A Letter Concerning Toleration by John Locke was originally published in 1689. Its initial publication was in Latin, and it was immediately translated into other languages. Locke's work appeared amidst a fear that Catholicism might be taking over England, and responds to the problem of religion and government by proposing religious toleration as the answer.

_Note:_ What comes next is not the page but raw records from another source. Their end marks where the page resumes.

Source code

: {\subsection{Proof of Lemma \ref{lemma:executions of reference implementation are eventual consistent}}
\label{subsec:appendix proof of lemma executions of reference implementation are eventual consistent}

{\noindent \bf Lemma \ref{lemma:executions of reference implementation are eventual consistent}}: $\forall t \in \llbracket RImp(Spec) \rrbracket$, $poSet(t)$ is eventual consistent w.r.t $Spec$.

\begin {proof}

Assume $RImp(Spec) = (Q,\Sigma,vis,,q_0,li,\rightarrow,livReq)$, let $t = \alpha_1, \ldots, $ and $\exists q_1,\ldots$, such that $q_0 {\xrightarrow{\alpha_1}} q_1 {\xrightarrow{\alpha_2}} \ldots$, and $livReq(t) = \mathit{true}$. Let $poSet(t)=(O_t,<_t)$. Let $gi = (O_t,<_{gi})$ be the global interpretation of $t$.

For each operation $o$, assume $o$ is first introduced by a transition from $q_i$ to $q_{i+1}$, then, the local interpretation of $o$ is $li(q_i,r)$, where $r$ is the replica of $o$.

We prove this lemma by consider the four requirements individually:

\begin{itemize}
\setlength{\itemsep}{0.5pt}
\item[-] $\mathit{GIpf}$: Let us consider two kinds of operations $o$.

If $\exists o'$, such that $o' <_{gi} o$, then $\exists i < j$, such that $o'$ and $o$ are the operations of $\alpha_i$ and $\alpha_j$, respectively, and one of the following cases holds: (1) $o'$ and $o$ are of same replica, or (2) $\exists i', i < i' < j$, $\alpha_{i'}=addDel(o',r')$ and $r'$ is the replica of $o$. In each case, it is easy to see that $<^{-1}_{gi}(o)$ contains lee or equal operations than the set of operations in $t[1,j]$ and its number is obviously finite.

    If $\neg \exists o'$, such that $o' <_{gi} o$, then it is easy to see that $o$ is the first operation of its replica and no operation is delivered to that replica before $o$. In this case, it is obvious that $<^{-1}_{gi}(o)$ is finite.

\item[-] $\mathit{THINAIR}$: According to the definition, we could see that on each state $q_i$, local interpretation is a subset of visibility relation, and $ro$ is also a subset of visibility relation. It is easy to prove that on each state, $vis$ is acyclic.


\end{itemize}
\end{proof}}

This "letter" is addressed to an anonymous "Honored Sir": this was actually Locke's close friend Philipp van Limborch, who published it without Locke's knowledge.

Background

In the wake of discovery of the Rye House Plot and Charles II's persecution of the Whigs, Locke fled England to Amsterdam in the Dutch Republic in September 1683. Throughout his life, Locke had taken an interest in the debate about religious toleration. The question was much debated in Holland during Locke's stay, and in October 1685 Louis XIV of France revoked the Edict of Nantes that had guaranteed religious toleration for French Protestants.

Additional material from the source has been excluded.